Items 2, 4, 5, 6 and 7 are hereby supplemented and amended.
Item 2. Identity and Background
Attached and incorporated herein by reference is Schedule A, which amends and restates certain information concerning the directors and executive officers of Abengoa, Siema, and Telvent Corporation.
Item 4. Purpose of Transaction
Item 4 of Schedule 13D is hereby amended and supplemented by adding the following at the end thereof:
Irrevocable Undertaking Agreement
On May 31, 2011 Schneider Electric S.A. (“Parent”), Schneider Electric España, S.A.U. (“Purchaser”) and Telvent entered into a Transaction Agreement (the “Transaction Agreement”). Pursuant to the terms of the Transaction Agreement, Purchaser will commence a tender offer (the “Offer”) to acquire all of the issued and outstanding Shares of Telvent, at $40.00 per share in cash (the “Offer Price”), without interest thereon.
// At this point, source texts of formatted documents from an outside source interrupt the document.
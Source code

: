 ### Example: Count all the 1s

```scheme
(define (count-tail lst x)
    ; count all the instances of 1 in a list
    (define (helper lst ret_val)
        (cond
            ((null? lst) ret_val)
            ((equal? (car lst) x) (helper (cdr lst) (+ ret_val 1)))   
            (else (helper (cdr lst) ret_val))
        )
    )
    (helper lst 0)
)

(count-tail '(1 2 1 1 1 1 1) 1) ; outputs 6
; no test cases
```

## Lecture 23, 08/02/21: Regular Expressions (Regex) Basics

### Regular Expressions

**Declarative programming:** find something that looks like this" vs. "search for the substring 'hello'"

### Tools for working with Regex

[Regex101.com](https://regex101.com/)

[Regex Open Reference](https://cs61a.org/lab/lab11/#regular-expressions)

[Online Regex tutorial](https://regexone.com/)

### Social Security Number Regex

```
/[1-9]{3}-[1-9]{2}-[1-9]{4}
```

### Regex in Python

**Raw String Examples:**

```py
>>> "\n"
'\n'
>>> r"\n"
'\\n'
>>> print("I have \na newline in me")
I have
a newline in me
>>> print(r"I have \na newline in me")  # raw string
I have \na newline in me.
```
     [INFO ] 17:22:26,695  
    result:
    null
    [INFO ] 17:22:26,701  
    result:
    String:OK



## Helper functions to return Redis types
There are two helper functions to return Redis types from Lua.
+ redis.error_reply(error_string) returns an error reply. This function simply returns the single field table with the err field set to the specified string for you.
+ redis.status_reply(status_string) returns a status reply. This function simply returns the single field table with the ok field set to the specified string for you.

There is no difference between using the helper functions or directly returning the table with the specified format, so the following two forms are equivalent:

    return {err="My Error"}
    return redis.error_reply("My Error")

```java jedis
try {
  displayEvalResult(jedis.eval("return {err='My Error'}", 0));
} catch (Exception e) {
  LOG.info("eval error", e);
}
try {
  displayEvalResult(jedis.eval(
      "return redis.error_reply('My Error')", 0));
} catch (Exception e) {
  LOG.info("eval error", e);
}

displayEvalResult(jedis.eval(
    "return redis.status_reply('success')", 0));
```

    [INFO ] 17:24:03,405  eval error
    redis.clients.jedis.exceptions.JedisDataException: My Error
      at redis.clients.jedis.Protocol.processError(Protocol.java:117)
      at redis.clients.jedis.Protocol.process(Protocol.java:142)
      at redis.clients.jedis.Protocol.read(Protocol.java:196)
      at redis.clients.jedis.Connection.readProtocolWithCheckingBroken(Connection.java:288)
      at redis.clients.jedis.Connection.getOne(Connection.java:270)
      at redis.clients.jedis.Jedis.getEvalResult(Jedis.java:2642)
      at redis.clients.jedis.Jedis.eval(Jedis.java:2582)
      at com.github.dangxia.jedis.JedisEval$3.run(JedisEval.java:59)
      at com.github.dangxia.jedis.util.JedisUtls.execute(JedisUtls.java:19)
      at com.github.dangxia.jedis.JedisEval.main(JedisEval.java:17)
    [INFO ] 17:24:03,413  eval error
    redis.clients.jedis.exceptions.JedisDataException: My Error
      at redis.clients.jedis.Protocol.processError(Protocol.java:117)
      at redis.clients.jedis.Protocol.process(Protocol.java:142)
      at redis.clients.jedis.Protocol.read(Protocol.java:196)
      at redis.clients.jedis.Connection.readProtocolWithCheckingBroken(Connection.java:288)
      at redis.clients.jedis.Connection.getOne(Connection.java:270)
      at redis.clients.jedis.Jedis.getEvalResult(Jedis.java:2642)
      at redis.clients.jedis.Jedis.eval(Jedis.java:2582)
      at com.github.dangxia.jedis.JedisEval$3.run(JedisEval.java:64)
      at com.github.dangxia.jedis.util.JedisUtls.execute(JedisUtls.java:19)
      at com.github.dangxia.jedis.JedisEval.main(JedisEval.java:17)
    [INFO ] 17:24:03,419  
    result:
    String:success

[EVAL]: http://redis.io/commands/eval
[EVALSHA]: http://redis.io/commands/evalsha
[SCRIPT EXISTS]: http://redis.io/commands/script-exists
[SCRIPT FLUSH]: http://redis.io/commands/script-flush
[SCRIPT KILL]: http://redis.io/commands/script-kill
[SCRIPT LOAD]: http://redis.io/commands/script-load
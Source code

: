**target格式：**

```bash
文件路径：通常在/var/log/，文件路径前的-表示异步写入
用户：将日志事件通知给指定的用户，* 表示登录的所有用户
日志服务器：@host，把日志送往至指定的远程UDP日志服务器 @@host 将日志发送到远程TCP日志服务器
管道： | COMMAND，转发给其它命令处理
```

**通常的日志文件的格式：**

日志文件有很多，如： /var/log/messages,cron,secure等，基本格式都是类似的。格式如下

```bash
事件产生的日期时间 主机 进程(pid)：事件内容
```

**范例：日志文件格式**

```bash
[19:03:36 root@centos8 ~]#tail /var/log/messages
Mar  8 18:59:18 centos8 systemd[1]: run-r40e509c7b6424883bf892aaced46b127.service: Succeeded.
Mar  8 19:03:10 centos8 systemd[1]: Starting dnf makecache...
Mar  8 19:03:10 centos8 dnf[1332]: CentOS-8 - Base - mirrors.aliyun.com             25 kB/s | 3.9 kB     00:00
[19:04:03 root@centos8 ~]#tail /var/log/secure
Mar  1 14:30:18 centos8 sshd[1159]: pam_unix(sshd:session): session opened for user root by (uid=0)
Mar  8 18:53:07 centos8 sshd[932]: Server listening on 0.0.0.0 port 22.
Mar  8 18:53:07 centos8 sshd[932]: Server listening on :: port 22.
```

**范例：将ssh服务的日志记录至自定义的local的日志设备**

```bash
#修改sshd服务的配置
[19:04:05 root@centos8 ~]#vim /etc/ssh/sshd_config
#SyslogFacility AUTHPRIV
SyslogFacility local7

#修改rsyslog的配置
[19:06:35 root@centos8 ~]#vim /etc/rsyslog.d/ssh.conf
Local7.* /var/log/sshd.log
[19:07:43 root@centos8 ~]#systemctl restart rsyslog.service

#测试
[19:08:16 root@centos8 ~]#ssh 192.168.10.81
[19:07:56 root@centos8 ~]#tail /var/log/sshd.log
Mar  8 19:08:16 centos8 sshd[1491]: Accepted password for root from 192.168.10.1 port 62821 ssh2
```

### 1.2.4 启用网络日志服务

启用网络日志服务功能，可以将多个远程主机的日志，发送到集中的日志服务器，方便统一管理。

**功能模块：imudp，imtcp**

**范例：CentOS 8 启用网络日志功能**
In connection with the execution of the Transaction Agreement, the Reporting Persons entered into an Irrevocable Undertaking Agreement (the “Irrevocable Undertaking”) with Parent and Purchaser (collectively, the “Bidders” and, together with the Reporting Persons, the “Parties”), dated as of May 31, 2011. The Irrevocable Undertaking provides that, among other things, Abengoa will tender, or caused to be tendered, into the Offer, the 13,637,664 Shares of Telvent beneficially owned by Abengoa as of the date hereof, of which 11,403,064 are held by Telvent Corporation and 2,234,600 are held by Siema, as well as all Shares which may hereafter be issued to or otherwise acquired or owned by Abengoa prior to the termination of the Irrevocable Undertaking (collectively, the “Subject Securities”).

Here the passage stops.